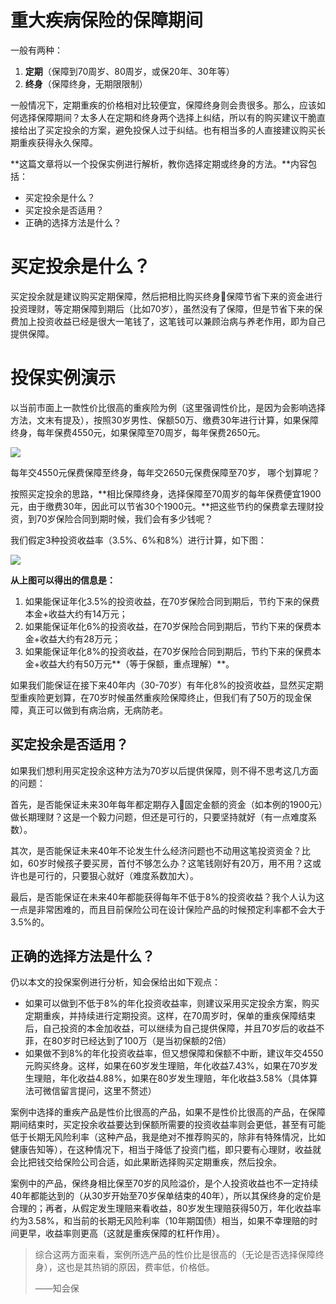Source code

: # **重大疾病保险的保障期间**

一般有两种：

1. **定期**（保障到70周岁、80周岁，或保20年、30年等）
2. **终身**（保障终身，无期限限制）

一般情况下，定期重疾的价格相对比较便宜，保障终身则会贵很多。那么，应该如何选择保障期间？太多人在定期和终身两个选择上纠结，所以有的购买建议干脆直接给出了买定投余的方案，避免投保人过于纠结。也有相当多的人直接建议购买长期重疾获得永久保障。

**这篇文章将以一个投保实例进行解析，教你选择定期或终身的方法。**内容包括：

* 买定投余是什么？
* 买定投余是否适用？
* 正确的选择方法是什么？

# **买定投余是什么？**

买定投余就是建议购买定期保障，然后把相比购买终身保障节省下来的资金进行投资理财，等定期保障到期后（比如70岁），虽然没有了保障，但是节省下来的保费加上投资收益已经是很大一笔钱了，这笔钱可以兼顾治病与养老作用，即为自己提供保障。

# **投保实例演示**

以当前市面上一款性价比很高的重疾险为例（这里强调性价比，是因为会影响选择方法，文末有提及），按照30岁男性、保额50万、缴费30年进行计算，如果保障终身，每年保费4550元，如果保障至70周岁，每年保费2650元。

![](https://mmbiz.qpic.cn/mmbiz_jpg/XureD2EYlnqFbIiaUpIQiasTSE7DeszDvUbVy7McLVU6bpgMoOVkvrtdRxm28lPrP4FV2NyBR017Of2iaGfBMuiabw/640?wx_fmt=jpeg&tp=webp&wxfrom=5&wx_lazy=1)

每年交4550元保费保障至终身，每年交2650元保费保障至70岁， 哪个划算呢？

按照买定投余的思路，**相比保障终身，选择保障至70周岁的每年保费便宜1900元，由于缴费30年，因此可以节省30个1900元。**把这些节约的保费拿去理财投资，到70岁保险合同到期时候，我们会有多少钱呢？

我们假定3种投资收益率（3.5%、6%和8%）进行计算，如下图：

![](https://mmbiz.qpic.cn/mmbiz_jpg/XureD2EYlnqFbIiaUpIQiasTSE7DeszDvUibhIoouPHytLYlKYY44mFjuALzEb9k6bODvaDnsATjR2P2gjicficjm9A/640?wx_fmt=jpeg&tp=webp&wxfrom=5&wx_lazy=1)

**从上图可以得出的信息是：**

1. 如果能保证年化3.5%的投资收益，在70岁保险合同到期后，节约下来的保费本金+收益大约有14万元；
2. 如果能保证年化6%的投资收益，在70岁保险合同到期后，节约下来的保费本金+收益大约有28万元；
3. 如果能保证年化8%的投资收益，在70岁保险合同到期后，节约下来的保费本金+收益大约有50万元**（等于保额，重点理解）**。

如果我们能保证在接下来40年内（30-70岁）有年化8%的投资收益，显然买定期型重疾险更划算，在70岁时候虽然重疾险保障终止，但我们有了50万的现金保障，真正可以做到有病治病，无病防老。

## **买定投余是否适用？**

如果我们想利用买定投余这种方法为70岁以后提供保障，则不得不思考这几方面的问题：

首先，是否能保证未来30年每年都定期存入固定金额的资金（如本例的1900元）做长期理财？这是一个毅力问题，但还是可行的，只要坚持就好（有一点难度系数）。

其次，是否能保证未来40年不论发生什么经济问题也不动用这笔投资资金？比如，60岁时候孩子要买房，首付不够怎么办？这笔钱刚好有20万，用不用？这或许也是可行的，只要狠心就好（难度系数加大）。

最后，是否能保证在未来40年都能获得每年不低于8%的投资收益？我个人认为这一点是非常困难的，而且目前保险公司在设计保险产品的时候预定利率都不会大于3.5%的。

## **正确的选择方法是什么？**

仍以本文的投保案例进行分析，知会保给出如下观点：

* 如果可以做到不低于8%的年化投资收益率，则建议采用买定投余方案，购买定期重疾，并持续进行定期投资。这样，在70周岁时，保单的重疾保障结束后，自己投资的本金加收益，可以继续为自己提供保障，并且70岁后的收益不菲，在80岁时已经达到了100万（是当初保额的2倍）
* 如果做不到8%的年化投资收益率，但又想保障和保额不中断，建议年交4550元购买终身。这样，如果在60岁发生理赔，年化收益7.43%，如果在70岁发生理赔，年化收益4.88%，如果在80岁发生理赔，年化收益3.58%（具体算法可微信留言提问，这里不赘述）

案例中选择的重疾产品是性价比很高的产品，如果不是性价比很高的产品，在保障期间结束时，买定投余收益要达到保额所需要的投资收益率则会更低，甚至有可能低于长期无风险利率（这种产品，我是绝对不推荐购买的，除非有特殊情况，比如健康告知等），在这种情况下，相当于降低了投资门槛，即只要有心理财，收益就会比把钱交给保险公司合适，如此果断选择购买定期重疾，然后投余。

案例中的产品，保终身相比保至70岁的风险溢价，是个人投资收益也不一定持续40年都能达到的（从30岁开始至70岁保单结束的40年），所以其保终身的定价是合理的；再者，从假定发生理赔来看收益，80岁发生理赔获得50万，年化收益率约为3.58%，和当前的长期无风险利率（10年期国债）相当，如果不幸理赔的时间更早，收益率则更高（这就是重疾保障的杠杆作用）。

> 综合这两方面来看，案例所选产品的性价比是很高的（无论是否选择保障终身），这也是其热销的原因，费率低，价格低。
>
> ——知会保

What to do:
Every line from the one that holds "# **投保实例演示**" to the end of the data above should be given again exactly, with that line and the last one both kept.

Your response:
# **投保实例演示**

以当前市面上一款性价比很高的重疾险为例（这里强调性价比，是因为会影响选择方法，文末有提及），按照30岁男性、保额50万、缴费30年进行计算，如果保障终身，每年保费4550元，如果保障至70周岁，每年保费2650元。

![](https://mmbiz.qpic.cn/mmbiz_jpg/XureD2EYlnqFbIiaUpIQiasTSE7DeszDvUbVy7McLVU6bpgMoOVkvrtdRxm28lPrP4FV2NyBR017Of2iaGfBMuiabw/640?wx_fmt=jpeg&tp=webp&wxfrom=5&wx_lazy=1)

每年交4550元保费保障至终身，每年交2650元保费保障至70岁， 哪个划算呢？

按照买定投余的思路，**相比保障终身，选择保障至70周岁的每年保费便宜1900元，由于缴费30年，因此可以节省30个1900元。**把这些节约的保费拿去理财投资，到70岁保险合同到期时候，我们会有多少钱呢？

我们假定3种投资收益率（3.5%、6%和8%）进行计算，如下图：

![](https://mmbiz.qpic.cn/mmbiz_jpg/XureD2EYlnqFbIiaUpIQiasTSE7DeszDvUibhIoouPHytLYlKYY44mFjuALzEb9k6bODvaDnsATjR2P2gjicficjm9A/640?wx_fmt=jpeg&tp=webp&wxfrom=5&wx_lazy=1)

**从上图可以得出的信息是：**

1. 如果能保证年化3.5%的投资收益，在70岁保险合同到期后，节约下来的保费本金+收益大约有14万元；
2. 如果能保证年化6%的投资收益，在70岁保险合同到期后，节约下来的保费本金+收益大约有28万元；
3. 如果能保证年化8%的投资收益，在70岁保险合同到期后，节约下来的保费本金+收益大约有50万元**（等于保额，重点理解）**。

如果我们能保证在接下来40年内（30-70岁）有年化8%的投资收益，显然买定期型重疾险更划算，在70岁时候虽然重疾险保障终止，但我们有了50万的现金保障，真正可以做到有病治病，无病防老。

## **买定投余是否适用？**

如果我们想利用买定投余这种方法为70岁以后提供保障，则不得不思考这几方面的问题：

首先，是否能保证未来30年每年都定期存入固定金额的资金（如本例的1900元）做长期理财？这是一个毅力问题，但还是可行的，只要坚持就好（有一点难度系数）。

其次，是否能保证未来40年不论发生什么经济问题也不动用这笔投资资金？比如，60岁时候孩子要买房，首付不够怎么办？这笔钱刚好有20万，用不用？这或许也是可行的，只要狠心就好（难度系数加大）。

最后，是否能保证在未来40年都能获得每年不低于8%的投资收益？我个人认为这一点是非常困难的，而且目前保险公司在设计保险产品的时候预定利率都不会大于3.5%的。

## **正确的选择方法是什么？**

仍以本文的投保案例进行分析，知会保给出如下观点：

* 如果可以做到不低于8%的年化投资收益率，则建议采用买定投余方案，购买定期重疾，并持续进行定期投资。这样，在70周岁时，保单的重疾保障结束后，自己投资的本金加收益，可以继续为自己提供保障，并且70岁后的收益不菲，在80岁时已经达到了100万（是当初保额的2倍）
* 如果做不到8%的年化投资收益率，但又想保障和保额不中断，建议年交4550元购买终身。这样，如果在60岁发生理赔，年化收益7.43%，如果在70岁发生理赔，年化收益4.88%，如果在80岁发生理赔，年化收益3.58%（具体算法可微信留言提问，这里不赘述）

案例中选择的重疾产品是性价比很高的产品，如果不是性价比很高的产品，在保障期间结束时，买定投余收益要达到保额所需要的投资收益率则会更低，甚至有可能低于长期无风险利率（这种产品，我是绝对不推荐购买的，除非有特殊情况，比如健康告知等），在这种情况下，相当于降低了投资门槛，即只要有心理财，收益就会比把钱交给保险公司合适，如此果断选择购买定期重疾，然后投余。

案例中的产品，保终身相比保至70岁的风险溢价，是个人投资收益也不一定持续40年都能达到的（从30岁开始至70岁保单结束的40年），所以其保终身的定价是合理的；再者，从假定发生理赔来看收益，80岁发生理赔获得50万，年化收益率约为3.58%，和当前的长期无风险利率（10年期国债）相当，如果不幸理赔的时间更早，收益率则更高（这就是重疾保障的杠杆作用）。

> 综合这两方面来看，案例所选产品的性价比是很高的（无论是否选择保障终身），这也是其热销的原因，费率低，价格低。
>
> ——知会保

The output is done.